All of these dishes use a mixture known as ‘pomme de terre duchesse,’ which combines finely riced potatoes mixed with butter and eggs. However, the origin of this preparation is not known. Some say that it is named after an English duchess, but the identity of the noble lady is not known.
Duchess potatoes are a great thing to serve for friends because they can be done in advance and reheated. But, there are some tips to consider:
- The butter needs to be added when the potatoes are hot.
- The eggs need to be added when the potato is warm, but not hot enough to scramble the eggs.
- Piping is best done warm and traditionally uses a closed rosette.

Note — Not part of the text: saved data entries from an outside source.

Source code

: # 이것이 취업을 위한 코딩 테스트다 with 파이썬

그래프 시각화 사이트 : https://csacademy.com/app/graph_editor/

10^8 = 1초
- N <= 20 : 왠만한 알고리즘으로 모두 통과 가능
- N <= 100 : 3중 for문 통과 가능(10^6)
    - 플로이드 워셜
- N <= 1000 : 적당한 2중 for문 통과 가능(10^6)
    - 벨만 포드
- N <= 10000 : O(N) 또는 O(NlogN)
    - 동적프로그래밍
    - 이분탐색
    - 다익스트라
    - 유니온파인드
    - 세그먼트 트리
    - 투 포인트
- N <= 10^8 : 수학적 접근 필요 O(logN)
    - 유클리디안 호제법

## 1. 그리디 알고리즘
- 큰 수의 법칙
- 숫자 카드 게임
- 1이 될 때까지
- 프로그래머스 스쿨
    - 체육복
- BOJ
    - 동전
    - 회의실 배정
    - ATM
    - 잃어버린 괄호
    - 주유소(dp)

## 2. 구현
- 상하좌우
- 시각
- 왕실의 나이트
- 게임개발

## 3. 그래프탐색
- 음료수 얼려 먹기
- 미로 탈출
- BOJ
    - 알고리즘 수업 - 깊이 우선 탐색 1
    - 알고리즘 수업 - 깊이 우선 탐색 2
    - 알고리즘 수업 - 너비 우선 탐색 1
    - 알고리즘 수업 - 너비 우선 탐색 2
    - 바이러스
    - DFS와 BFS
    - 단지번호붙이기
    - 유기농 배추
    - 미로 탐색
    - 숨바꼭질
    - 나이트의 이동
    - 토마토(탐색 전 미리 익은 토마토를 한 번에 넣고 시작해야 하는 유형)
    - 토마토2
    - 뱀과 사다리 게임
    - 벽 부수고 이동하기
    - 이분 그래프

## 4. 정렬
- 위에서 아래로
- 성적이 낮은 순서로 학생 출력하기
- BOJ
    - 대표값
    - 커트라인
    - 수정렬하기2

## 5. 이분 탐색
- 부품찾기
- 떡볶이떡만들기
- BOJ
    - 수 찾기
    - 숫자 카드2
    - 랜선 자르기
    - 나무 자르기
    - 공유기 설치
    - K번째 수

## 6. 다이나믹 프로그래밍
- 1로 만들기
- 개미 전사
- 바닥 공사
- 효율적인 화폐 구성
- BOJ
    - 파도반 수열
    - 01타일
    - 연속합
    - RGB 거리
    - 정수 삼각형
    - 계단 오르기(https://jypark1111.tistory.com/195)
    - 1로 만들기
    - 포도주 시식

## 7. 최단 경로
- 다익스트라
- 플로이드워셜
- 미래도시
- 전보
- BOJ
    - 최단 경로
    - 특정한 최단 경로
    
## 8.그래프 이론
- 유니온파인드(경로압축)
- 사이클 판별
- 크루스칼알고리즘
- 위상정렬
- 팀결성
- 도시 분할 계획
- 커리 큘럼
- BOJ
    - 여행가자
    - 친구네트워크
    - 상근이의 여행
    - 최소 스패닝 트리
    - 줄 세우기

- The egg brushing is delicate. Adding salt to the egg helps the eggs flow better, and you are definitely better off brushing cold duchesses to avoid deforming them.
Pommes de terre duchesse
- 500g floury potatoes, peeled and halved
- 50g butter
- 1 egg and 2 egg yolks
- 1 egg, lightly salted and beaten for glazing
- Ground rock salt and freshly ground white pepper
- A grating of nutmeg
Set an oven to 200˚C and grease a baking sheet with butter.

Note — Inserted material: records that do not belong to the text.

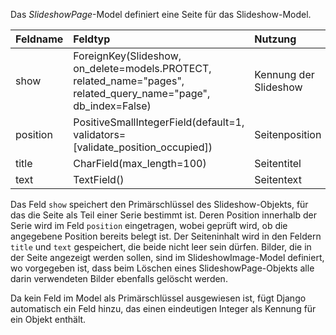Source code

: Das *SlideshowPage*-Model definiert eine Seite für das Slideshow-Model.

| Feldname | Feldtyp | Nutzung |
| :--- | :--- | :--- |
| show | ForeignKey(Slideshow, on_delete=models.PROTECT, related_name="pages", related_query_name="page", db_index=False) | Kennung der Slideshow |
| position | PositiveSmallIntegerField(default=1, validators=[validate_position_occupied]) | Seitenposition |
| title | CharField(max_length=100) | Seitentitel |
| text | TextField()| Seitentext |

Das Feld `show` speichert den Primärschlüssel des Slideshow-Objekts, für das die Seite als Teil einer Serie
bestimmt ist. Deren Position innerhalb der Serie wird im Feld `position` eingetragen, wobei geprüft wird, ob
die angegebene Position bereits belegt ist. Der Seiteninhalt wird in den Feldern `title` und `text`
gespeichert, die beide nicht leer sein dürfen. Bilder, die in der Seite angezeigt werden sollen, sind im
SlideshowImage-Model definiert, wo vorgegeben ist, dass beim Löschen eines SlideshowPage-Objekts alle darin
verwendeten Bilder ebenfalls gelöscht werden.

Da kein Feld im Model als Primärschlüssel ausgewiesen ist, fügt Django automatisch ein Feld hinzu, das einen
eindeutigen Integer als Kennung für ein Objekt enthält.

Place the potatoes in a pan of cold water and bring to the boil. Simmer for about 20 minutes until done.
Drain the potatoes and allow them to disperse their steam a bit.
Put the potatoes in a sieve and force them through the sieve into a pan using the back of a spoon. Put the potatoes on a gentle heat and cook them a bit more to ensure that most of the water is evaporated. They will stiffen a bit once the water is out. Season and add a dash of nutmeg.

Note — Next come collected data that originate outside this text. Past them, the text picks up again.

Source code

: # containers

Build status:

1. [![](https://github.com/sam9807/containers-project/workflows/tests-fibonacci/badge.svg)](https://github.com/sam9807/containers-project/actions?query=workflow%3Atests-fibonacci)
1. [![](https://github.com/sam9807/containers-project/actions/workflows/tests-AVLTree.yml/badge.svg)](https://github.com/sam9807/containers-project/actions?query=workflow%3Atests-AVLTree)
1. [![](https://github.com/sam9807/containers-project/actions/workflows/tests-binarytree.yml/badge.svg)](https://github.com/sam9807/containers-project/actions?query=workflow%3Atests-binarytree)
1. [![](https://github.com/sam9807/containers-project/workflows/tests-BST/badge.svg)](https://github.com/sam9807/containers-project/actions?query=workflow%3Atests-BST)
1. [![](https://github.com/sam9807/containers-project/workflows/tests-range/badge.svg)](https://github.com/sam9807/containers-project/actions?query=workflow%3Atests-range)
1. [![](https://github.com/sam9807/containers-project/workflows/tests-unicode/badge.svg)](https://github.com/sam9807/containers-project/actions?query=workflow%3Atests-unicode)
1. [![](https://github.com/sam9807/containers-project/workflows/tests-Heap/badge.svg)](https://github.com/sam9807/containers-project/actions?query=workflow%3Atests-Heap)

Still on the gentle heat, combine the butter with the potatoes. Take off the heat and add the eggs, mixing thoroughly.
While the mixture is still warm, put it in a piping bag with a closed star nozzle, and pipe swirls onto the baking sheet. Allow to cool a bit, and then very gently brush the swirls with the salted, beaten egg. The salt helps break the egg down to make it flow easier.
Brown the potatoes in the oven for 15–20 mins until golden.